Figure 1: Network heatmap plot representing the interaction relationship analysis of co-expression genes for HER2-negative breast cancer patients.

Gene co-expression network of breast cancer

Altogether 5,571 most variant genes were selected according to MAD in order to perform additional analysis. The connectivity among genes was a scale-free network distribution if the value of soft thresholding power β equals to 5 (Fig. S1). Altogether 10 modules were filtered via hierarchical clustering as well as Dynamic branch Cutting. The module was given an individual color as identifiers. Interaction relationship analysis of co-expression genes was shown in Fig. 1. Gene numbers within modules ranged from 35 to 724. If the gene set belong to no module, this was the grey module. Threshold selection of WGCNA analysis was shown in Fig. S1.

Module–clinical trait correlations and preservation

Identification of clinical trait related genes is of great interest to elucidate the underlying mechanisms behind the clinical trait. In our study, the clinical parameters of breast cancer patients, including sensitivity, grade, stage and pam50 classifiers were involved in MTR analysis. As was suggested in Fig. 2, sensitivity, grade and pam50 were associated with blue module (r = 0.27, P = 2e−; r =  − 0.49, P = 6E − 20; and r =  − 0.76, P = 1E-59). Stage was associated with red module (r =  − 0.15, P = 0.008). Then we performed module preservation analysis in validating set. As was shown in Fig. 3, all of the modules’ zsummery statistics were greater than 10. Finally, significant relation of module blue MEs (HR = 0.213, 95% CI = 0.131–0.347, P = 4.80E−09) (Table 2 and Fig. 4A) with DRFS was identified. As the module blue was also associated with sensitivity, grade, stage and pam50, we selected module blue as the hub module.

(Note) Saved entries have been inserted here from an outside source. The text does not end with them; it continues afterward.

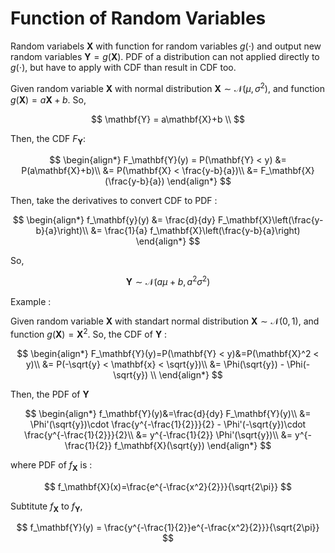 # **Function of Random Variables**

Random variabels $\mathbf{X}$ with function for random variables $g(\cdot)$ and output new random variables $\mathbf{Y} = g(\mathbf{X})$. PDF of a distribution can not applied directly to $g(\cdot)$, but have to apply with CDF than result in CDF too.

Given random variable $\mathbf{X}$ with normal distribution $\mathbf{X} \sim \mathcal{N}(\mu, \sigma^2)$, and function $g(\mathbf{X}) = a\mathbf{X}+b$. So,

$$
\mathbf{Y} = a\mathbf{X}+b \\
$$

Then, the CDF $F_\mathbf{Y}$:

$$
\begin{align*}
F_\mathbf{Y}(y) = P(\mathbf{Y} < y) &= P(a\mathbf{X}+b)\\
&= P(\mathbf{X} < \frac{y-b}{a})\\
&= F_\mathbf{X}(\frac{y-b}{a})
\end{align*}
$$

Then, take the derivatives to convert CDF to PDF :

$$
\begin{align*}
f_\mathbf{y}(y) &= \frac{d}{dy} F_\mathbf{X}\left(\frac{y-b}{a}\right)\\
&= \frac{1}{a} f_\mathbf{X}\left(\frac{y-b}{a}\right)
\end{align*}
$$ 

So,

$$
\mathbf{Y} \sim \mathcal{N}(a\mu+b, a^2\sigma^2)
$$

Example :

Given random variable $\mathbf{X}$ with standart normal distribution $\mathbf{X} \sim \mathcal{N}(0, 1)$, and function $g(\mathbf{X}) = \mathbf{X}^2$. So, the CDF of $\mathbf{Y}$ :

$$
\begin{align*}
F_\mathbf{Y}(y)=P(\mathbf{Y} < y)&=P(\mathbf{X}^2 < y)\\
&= P(-\sqrt{y} < \mathbf{x} < \sqrt{y})\\
&= \Phi(\sqrt{y}) - \Phi(-\sqrt{y}) \\
\end{align*}
$$

Then, the PDF of $\mathbf{Y}$

$$
\begin{align*}
f_\mathbf{Y}(y)&=\frac{d}{dy} F_\mathbf{Y}(y)\\
&= \Phi'(\sqrt{y})\cdot \frac{y^{-\frac{1}{2}}}{2} - \Phi'(-\sqrt{y})\cdot \frac{y^{-\frac{1}{2}}}{2}\\
&= y^{-\frac{1}{2}} \Phi'(\sqrt{y})\\
&= y^{-\frac{1}{2}} f_\mathbf{X}(\sqrt{y}) 
\end{align*}
$$

where PDF of $f_\mathbf{X}$ is :

$$
f_\mathbf{X}(x)=\frac{e^{-\frac{x^2}{2}}}{\sqrt{2\pi}}
$$

Subtitute $f_\mathbf{X}$ to $f_\mathbf{Y}$,

$$
f_\mathbf{Y}(y) = \frac{y^{-\frac{1}{2}}e^{-\frac{x^2}{2}}}{\sqrt{2\pi}}
$$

Enrichment analysis of the blue module

GO and KEGG enrichment analysis were conducted on the genes in blue module. Altogether 163 terms showed differences in GO enrichment (Table 3). As was illustrated in Fig. 5, this module was related with regulation of hormone levels, reproductive system development, response to estradiol, cell growth and mammary gland development according to GO analysis. As for KEGG analysis, 51 pathways were associated with blue module including Estrogen signaling pathway, Apelin signaling pathway, cAMP signaling pathway, PPAR signaling pathway and fatty acid metabolism. The protein–protein interaction network of genes in blue module was shown in Fig. S2.

The module–clinical trait relationships of genes involved in clinicopathological parameters (sensitivity, grade, stage and pam50) of HER2-negative breast cancer patients.

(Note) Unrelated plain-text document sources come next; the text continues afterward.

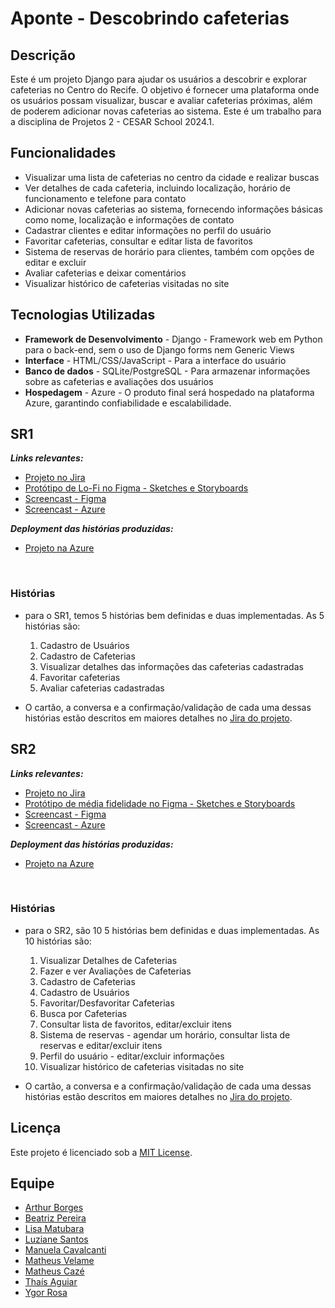 # Aponte - Descobrindo cafeterias

## Descrição

Este é um projeto Django para ajudar os usuários a descobrir e explorar cafeterias no Centro do Recife. O objetivo é fornecer uma plataforma onde os usuários possam visualizar, buscar e avaliar cafeterias próximas, além de poderem adicionar novas cafeterias ao sistema.
Este é um trabalho para a disciplina de Projetos 2 - CESAR School 2024.1.

## Funcionalidades

- Visualizar uma lista de cafeterias no centro da cidade e realizar buscas
- Ver detalhes de cada cafeteria, incluindo localização, horário de funcionamento e telefone para contato
- Adicionar novas cafeterias ao sistema, fornecendo informações básicas como nome, localização e informações de contato
- Cadastrar clientes e editar informações no perfil do usuário
- Favoritar cafeterias, consultar e editar lista de favoritos
- Sistema de reservas de horário para clientes, também com opções de editar e excluir
- Avaliar cafeterias e deixar comentários
- Visualizar histórico de cafeterias visitadas no site

## Tecnologias Utilizadas

- **Framework de Desenvolvimento** - Django - Framework web em Python para o back-end, sem o uso de Django forms nem Generic Views
- **Interface** - HTML/CSS/JavaScript - Para a interface do usuário
- **Banco de dados** - SQLite/PostgreSQL - Para armazenar informações sobre as cafeterias e avaliações dos usuários
- **Hospedagem** - Azure - O produto final será hospedado na plataforma Azure, garantindo confiabilidade e escalabilidade.

## SR1

***Links relevantes:***
<ul>
  <li>
    <a  href="https://cesar-mvp2.atlassian.net/jira/software/projects/APC/boards/5"
      >Projeto no Jira</a>
  </li>
    <li> 
    <a  href="https://www.figma.com/file/7lTqT6QR7tPP4GbiBYDMkY/wireframe?type=design&node-id=0%3A1&mode=design&t=1748pNTyjfC6RMOg-1"
      >Protótipo de Lo-Fi no Figma - Sketches e Storyboards</a>
  </li>
   <li>
    <a  href=""
      >Screencast - Figma</a>
  </li>
  <li>
    <a  href=""
      >Screencast - Azure</a>
  </li>
</ul>

***Deployment das histórias produzidas:***
<ul>
  <li>
    <a  href="https://apontecafe.azurewebsites.net/"
      >Projeto na Azure</a>
  </li>
</ul>
<br/>

### Histórias

- para o SR1, temos 5 histórias bem definidas e duas implementadas. As 5 histórias são:
  1. Cadastro de Usuários
  2. Cadastro de Cafeterias
  3. Visualizar detalhes das informações das cafeterias cadastradas
  4. Favoritar cafeterias
  5. Avaliar cafeterias cadastradas

- O cartão, a conversa e a confirmação/validação de cada uma dessas histórias estão descritos em maiores detalhes no [Jira do projeto](https://cesar-mvp2.atlassian.net/jira/software/projects/APC/boards/5).

## SR2

***Links relevantes:***
<ul>
  <li>
    <a  href="https://apontecafe.atlassian.net/jira/software/projects/APC/boards/1"
      >Projeto no Jira</a>
  </li>
    <li> 
    <a  href="https://www.figma.com/design/7lTqT6QR7tPP4GbiBYDMkY/aponte-site?node-id=390-2"
      >Protótipo de média fidelidade no Figma - Sketches e Storyboards</a>
  </li>
   <li>
    <a  href=""
      >Screencast - Figma</a>
  </li>
  <li>
    <a  href=""
      >Screencast - Azure</a>
  </li>
</ul>

***Deployment das histórias produzidas:***
<ul>
  <li>
    <a  href="https://apontecafe.azurewebsites.net/"
      >Projeto na Azure</a>
  </li>
</ul>
<br/>

### Histórias

- para o SR2, são 10 5 histórias bem definidas e duas implementadas. As 10 histórias são:
  1. Visualizar Detalhes de Cafeterias
  2. Fazer e ver Avaliações de Cafeterias
  3. Cadastro de Cafeterias
  4. Cadastro de Usuários
  5. Favoritar/Desfavoritar Cafeterias
  6. Busca por Cafeterias
  7. Consultar lista de favoritos, editar/excluir itens
  8. Sistema de reservas - agendar um horário, consultar lista de reservas e editar/excluir itens
  9. Perfil do usuário - editar/excluir informações
  10. Visualizar histórico de cafeterias visitadas no site

- O cartão, a conversa e a confirmação/validação de cada uma dessas histórias estão descritos em maiores detalhes no [Jira do projeto](https://apontecafe.atlassian.net/jira/software/projects/APC/boards/1).

## Licença

Este projeto é licenciado sob a [MIT License](https://opensource.org/licenses/MIT).

## Equipe

- [Arthur Borges](https://github.com/borgearthur)
- [Beatriz Pereira](https://github.com/biapereira2)
- [Lisa Matubara](https://github.com/lilymtbr)
- [Luziane Santos](https://github.com/luzianes)
- [Manuela Cavalcanti](https://github.com/Manuelaamorim)
- [Matheus Velame](https://github.com/MatheusVelame)
- [Matheus Cazé](https://github.com/ogcaze)
- [Thaís Aguiar](https://github.com/aguiarth)
- [Ygor Rosa](https://github.com/YgoRosa)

Figure 2: The module–clinical trait relationships of genes involved in clinicopathological parameters (sensitivity, grade, stage and pam50) of HER2-negative breast cancer patients.

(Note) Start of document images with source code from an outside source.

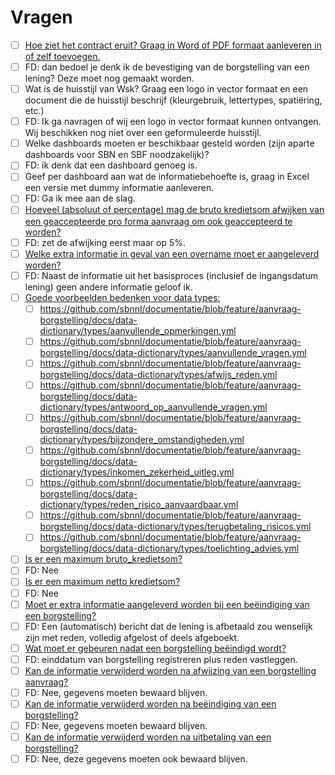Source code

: # Vragen

* [ ] [Hoe ziet het contract eruit? Graag in Word of PDF formaat aanleveren in of zelf toevoegen.](https://github.com/sbnnl/documentatie/blob/feature/aanvraag-borgstelling/docs/100_producten/010_aanvraag-borgstelling/contract.message.md)
* [ ] FD: dan bedoel je denk ik de bevestiging van de borgstelling van een lening? Deze moet nog gemaakt worden.
* [ ] Wat is de huisstijl van Wsk? Graag een logo in vector formaat en een document die de huisstijl beschrijf (kleurgebruik, lettertypes, spatiëring, etc.)
* [ ] FD: Ik ga navragen of wij een logo in vector formaat kunnen ontvangen. Wij beschikken nog niet over een geformuleerde huisstijl.
* [ ] Welke dashboards moeten er beschikbaar gesteld worden (zijn aparte dashboards voor SBN en SBF noodzakelijk)?
* [ ] FD: ik denk dat een dashboard genoeg is.
* [ ] Geef per dashboard aan wat de informatiebehoefte is, graag in Excel een versie met dummy informatie aanleveren.
* [ ] FD: Ga ik mee aan de slag.
* [ ] [Hoeveel (absoluut of percentage) mag de bruto kredietsom afwijken van een geaccepteerde pro forma aanvraag om ook geaccepteerd te worden?](https://github.com/sbnnl/documentatie/blob/feature/aanvraag-borgstelling/docs/100_producten/010_aanvraag-borgstelling/index.md#beoordeel-aanvraag)
* [ ] FD: zet de afwijking eerst maar op 5%.
* [ ] [Welke extra informatie in geval van een overname moet er aangeleverd worden?](https://github.com/sbnnl/documentatie/blob/feature/aanvraag-borgstelling/docs/data-dictionary/commands/registreer_borgstelling_overname.yml)
* [ ] FD: Naast de informatie uit het basisproces (inclusief de ingangsdatum lening) geen andere informatie geloof ik. 
* [ ] [Goede voorbeelden bedenken voor data types:](https://github.com/sbnnl/documentatie/tree/feature/aanvraag-borgstelling/docs/data-dictionary/types)
    * [ ] https://github.com/sbnnl/documentatie/blob/feature/aanvraag-borgstelling/docs/data-dictionary/types/aanvullende_opmerkingen.yml
    * [ ] https://github.com/sbnnl/documentatie/blob/feature/aanvraag-borgstelling/docs/data-dictionary/types/aanvullende_vragen.yml
    * [ ] https://github.com/sbnnl/documentatie/blob/feature/aanvraag-borgstelling/docs/data-dictionary/types/afwijs_reden.yml
    * [ ] https://github.com/sbnnl/documentatie/blob/feature/aanvraag-borgstelling/docs/data-dictionary/types/antwoord_op_aanvullende_vragen.yml
    * [ ] https://github.com/sbnnl/documentatie/blob/feature/aanvraag-borgstelling/docs/data-dictionary/types/bijzondere_omstandigheden.yml
    * [ ] https://github.com/sbnnl/documentatie/blob/feature/aanvraag-borgstelling/docs/data-dictionary/types/inkomen_zekerheid_uitleg.yml
    * [ ] https://github.com/sbnnl/documentatie/blob/feature/aanvraag-borgstelling/docs/data-dictionary/types/reden_risico_aanvaardbaar.yml
    * [ ] https://github.com/sbnnl/documentatie/blob/feature/aanvraag-borgstelling/docs/data-dictionary/types/terugbetaling_risicos.yml
    * [ ] https://github.com/sbnnl/documentatie/blob/feature/aanvraag-borgstelling/docs/data-dictionary/types/toelichting_advies.yml
* [ ] [Is er een maximum bruto_kredietsom?](https://github.com/sbnnl/documentatie/blob/feature/aanvraag-borgstelling/docs/data-dictionary/types/bruto_kredietsom.yml)
* [ ] FD: Nee
* [ ] [Is er een maximum netto kredietsom?](https://github.com/sbnnl/documentatie/blob/feature/aanvraag-borgstelling/docs/data-dictionary/types/netto_kredietsom.yml)
* [ ] FD: Nee
* [ ] [Moet er extra informatie aangeleverd worden bij een beëindiging van een borgstelling?](https://github.com/sbnnl/documentatie/blob/feature/beeindiging-borgstelling/docs/100_producten/030_beeindiging-borgstelling/product.openapi.yml)
* [ ] FD: Een (automatisch) bericht dat de lening is afbetaald zou wenselijk zijn met reden, volledig afgelost of deels afgeboekt.
* [ ] [Wat moet er gebeuren nadat een borgstelling beëindigd wordt?](https://github.com/sbnnl/documentatie/blob/feature/beeindiging-borgstelling/docs/100_producten/030_beeindiging-borgstelling/index.md)
* [ ] FD: einddatum van borgstelling registreren plus reden vastleggen.
* [ ] [Kan de informatie verwijderd worden na afwijzing van een borgstelling aanvraag?](https://github.com/sbnnl/documentatie/blob/feature/aanvraag-borgstelling/docs/100_producten/010_aanvraag-borgstelling/index.md)
* [ ] FD: Nee, gegevens moeten bewaard blijven.
* [ ] [Kan de informatie verwijderd worden na beëindiging van een borgstelling?](https://github.com/sbnnl/documentatie/blob/feature/beeindiging-borgstelling/docs/100_producten/030_beeindiging-borgstelling/index.md)
* [ ] FD: Nee, gegevens moeten bewaard blijven.
* [ ] [Kan de informatie verwijderd worden na uitbetaling van een borgstelling?](https://github.com/sbnnl/documentatie/blob/feature/uitbetaling-borgstelling/docs/100_producten/040_uitbetaling-borgstelling/index.md)
* [ ] FD: Nee, deze gegevens moeten ook bewaard blijven.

Identification of hub genes associated with survival

Hub genes tend to exert core functions in a closely related network. Of the 532 genes within blue module, we selected the ten most relevant genes as the candidate hub genes (TBC1D9 (r = 0.902), CA12 (r = 0.899), ESR1 (r = 0.884), FOXA1 (r = 0.875), MLPH (r = 0.873), XBP1 (r = 0.867), AGR2 (r = 0.865), GATA3 (r = 0.860), SLC39A6 (r = 0.846), and MAGED2 (r = 0.813)). As was shown in Figs. 4B4E and Table 4, all of the ten genes were significantly associated with DRFS. The prognosis results of these ten genes adjusted for stage and grade also indicated significance, which were listed in Table S1.

Module preservation analysis in the validating set to represent the stability and robustness of module analysis.

Figure 3: Module preservation analysis in the validating set to represent the stability and robustness of module analysis.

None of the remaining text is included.